Aim of the task —
Down to the last line, retype the records below exactly and skip the pictures.

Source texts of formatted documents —
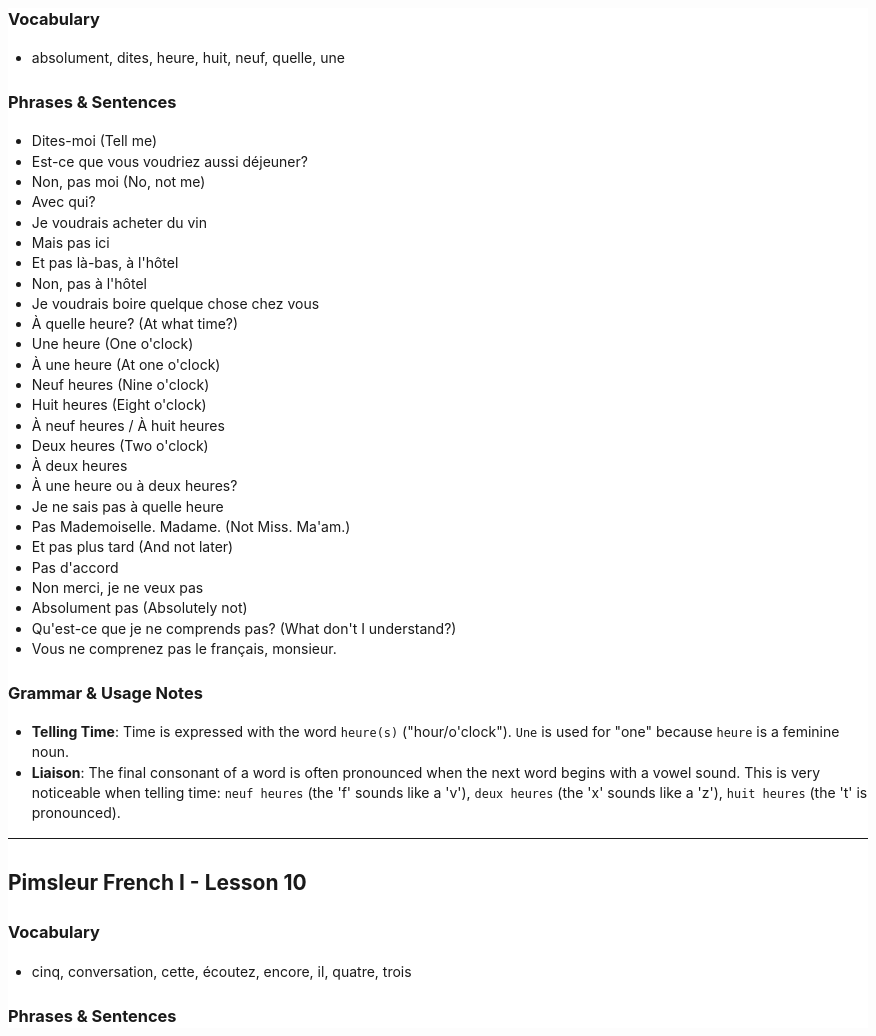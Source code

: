 ### Vocabulary

* absolument, dites, heure, huit, neuf, quelle, une

### Phrases & Sentences

* Dites-moi (Tell me)
* Est-ce que vous voudriez aussi déjeuner?
* Non, pas moi (No, not me)
* Avec qui?
* Je voudrais acheter du vin
* Mais pas ici
* Et pas là-bas, à l'hôtel
* Non, pas à l'hôtel
* Je voudrais boire quelque chose chez vous
* À quelle heure? (At what time?)
* Une heure (One o'clock)
* À une heure (At one o'clock)
* Neuf heures (Nine o'clock)
* Huit heures (Eight o'clock)
* À neuf heures / À huit heures
* Deux heures (Two o'clock)
* À deux heures
* À une heure ou à deux heures?
* Je ne sais pas à quelle heure
* Pas Mademoiselle. Madame. (Not Miss. Ma'am.)
* Et pas plus tard (And not later)
* Pas d'accord
* Non merci, je ne veux pas
* Absolument pas (Absolutely not)
* Qu'est-ce que je ne comprends pas? (What don't I understand?)
* Vous ne comprenez pas le français, monsieur.

### Grammar & Usage Notes

* **Telling Time**: Time is expressed with the word `heure(s)` ("hour/o'clock"). `Une` is used for "one" because `heure` is a feminine noun.
* **Liaison**: The final consonant of a word is often pronounced when the next word begins with a vowel sound. This is very noticeable when telling time: `neuf heures` (the 'f' sounds like a 'v'), `deux heures` (the 'x' sounds like a 'z'), `huit heures` (the 't' is pronounced).

---

## Pimsleur French I - Lesson 10

### Vocabulary

* cinq, conversation, cette, écoutez, encore, il, quatre, trois

### Phrases & Sentences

Answer for this exercise —
Source code

: ### Vocabulary

* absolument, dites, heure, huit, neuf, quelle, une

### Phrases & Sentences

* Dites-moi (Tell me)
* Est-ce que vous voudriez aussi déjeuner?
* Non, pas moi (No, not me)
* Avec qui?
* Je voudrais acheter du vin
* Mais pas ici
* Et pas là-bas, à l'hôtel
* Non, pas à l'hôtel
* Je voudrais boire quelque chose chez vous
* À quelle heure? (At what time?)
* Une heure (One o'clock)
* À une heure (At one o'clock)
* Neuf heures (Nine o'clock)
* Huit heures (Eight o'clock)
* À neuf heures / À huit heures
* Deux heures (Two o'clock)
* À deux heures
* À une heure ou à deux heures?
* Je ne sais pas à quelle heure
* Pas Mademoiselle. Madame. (Not Miss. Ma'am.)
* Et pas plus tard (And not later)
* Pas d'accord
* Non merci, je ne veux pas
* Absolument pas (Absolutely not)
* Qu'est-ce que je ne comprends pas? (What don't I understand?)
* Vous ne comprenez pas le français, monsieur.

### Grammar & Usage Notes

* **Telling Time**: Time is expressed with the word `heure(s)` ("hour/o'clock"). `Une` is used for "one" because `heure` is a feminine noun.
* **Liaison**: The final consonant of a word is often pronounced when the next word begins with a vowel sound. This is very noticeable when telling time: `neuf heures` (the 'f' sounds like a 'v'), `deux heures` (the 'x' sounds like a 'z'), `huit heures` (the 't' is pronounced).

---

## Pimsleur French I - Lesson 10

### Vocabulary

* cinq, conversation, cette, écoutez, encore, il, quatre, trois

### Phrases & Sentences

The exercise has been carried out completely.